今朝のあれこれが一気によみがえる。しおん思わず体を強ばらせた。なのに、どこか身の奥がうらはらに湿るような気もする。
逃げ出すための方便でしかなかったはずなのに、拓かれた記憶をまだ体が保っていることが腹立たしかった。自分のものなのに、自分で制御できない疼き。
知らずうち、喉がごくりと鳴った。
「……べつにいいけど、あんたはこんな時間まで仕事で、さっきはあんなことがあって、よく――――だいたいそれで支払いはいつ終わ」
「頭を撫でてくれないか」
「―――え?」
「頭を撫でろと言った」
くり返される。どうも自分の聞き間違えではなかったようだ。聞き間違えでないとわかったところで戸惑いは消えない。
頭を、撫でろ?
子供みたいに?
龍郷はさあ、と額を胸に押しつけてくる。
どこが「呪われた子」なんだよ。しおんは瓢箪池のほとりでたまに会う野良猫を思い出していた。撫でろ、とばかりにぶにゃっと鳴いて、望み通りにしてやると、あとはもうこちらを顧みることなく去って行く。
「はやくしろ」
「……野良猫よりだいぶかわいげはないな」
だいたいこういうのは、強要するようなものなのか。強要した結果撫でられて嬉しいのか。
「なにか言ったか?」
「別に」
追求をかわすようにしおんは言って、龍郷の髪をしぶしぶ撫でる。龍郷の髪はしおんから見れば憎たらしいほど真っ黒だった。いっそひっぱたいてやろうか、とも思ったが、面倒なことになりそうだなと考え直す。黒さから受ける印象とは裏腹に、手のひらに触れる髪の感触はやわらかい。

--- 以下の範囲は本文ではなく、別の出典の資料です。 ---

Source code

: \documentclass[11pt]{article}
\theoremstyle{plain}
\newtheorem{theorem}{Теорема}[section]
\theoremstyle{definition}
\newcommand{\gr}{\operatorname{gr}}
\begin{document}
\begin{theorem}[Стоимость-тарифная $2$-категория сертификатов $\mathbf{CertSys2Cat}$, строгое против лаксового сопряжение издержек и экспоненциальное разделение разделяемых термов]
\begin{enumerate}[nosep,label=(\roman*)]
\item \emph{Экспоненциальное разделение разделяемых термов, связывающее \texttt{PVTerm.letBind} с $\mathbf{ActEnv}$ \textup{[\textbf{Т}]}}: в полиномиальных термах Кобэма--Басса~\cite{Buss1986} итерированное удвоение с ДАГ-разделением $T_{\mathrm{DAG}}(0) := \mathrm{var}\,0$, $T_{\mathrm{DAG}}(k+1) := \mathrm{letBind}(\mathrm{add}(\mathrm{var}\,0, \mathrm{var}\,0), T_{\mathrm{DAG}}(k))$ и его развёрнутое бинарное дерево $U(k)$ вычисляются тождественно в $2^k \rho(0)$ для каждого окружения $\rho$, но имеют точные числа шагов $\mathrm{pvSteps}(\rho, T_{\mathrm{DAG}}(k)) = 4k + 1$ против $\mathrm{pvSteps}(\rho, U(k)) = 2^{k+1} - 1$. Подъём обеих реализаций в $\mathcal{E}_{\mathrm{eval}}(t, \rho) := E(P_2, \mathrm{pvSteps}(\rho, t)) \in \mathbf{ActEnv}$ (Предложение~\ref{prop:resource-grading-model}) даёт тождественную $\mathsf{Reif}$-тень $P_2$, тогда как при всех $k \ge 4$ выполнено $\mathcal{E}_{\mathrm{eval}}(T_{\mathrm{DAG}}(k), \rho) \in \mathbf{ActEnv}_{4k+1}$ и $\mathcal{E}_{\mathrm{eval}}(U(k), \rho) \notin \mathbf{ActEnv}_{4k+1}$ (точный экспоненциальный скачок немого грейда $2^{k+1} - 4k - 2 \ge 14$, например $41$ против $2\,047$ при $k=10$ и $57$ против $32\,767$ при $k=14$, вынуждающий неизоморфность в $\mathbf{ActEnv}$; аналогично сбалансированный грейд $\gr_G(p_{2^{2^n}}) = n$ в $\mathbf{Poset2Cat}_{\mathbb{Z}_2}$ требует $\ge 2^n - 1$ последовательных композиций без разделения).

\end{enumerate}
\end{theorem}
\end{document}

その瞬間、なにかが頭の中で小さく弾けた。違和感とも呼べないような、ごく微かな、飛沫のような感慨が。
「――?」
「どうした?」
ほんの微かな戸惑いだったのに、龍郷が敏感に気がついてこちらを見上げてくる。
「別に」
「じゃあ、撫でろ。早く」
だからなんでそんなに偉そうなんだよ―龍郷には見えないのをいいことに、しおんは思い切り眉根を寄せて、龍郷の頭を再び撫でた。
いつだったか、こういうことをした気がする、と思いながら。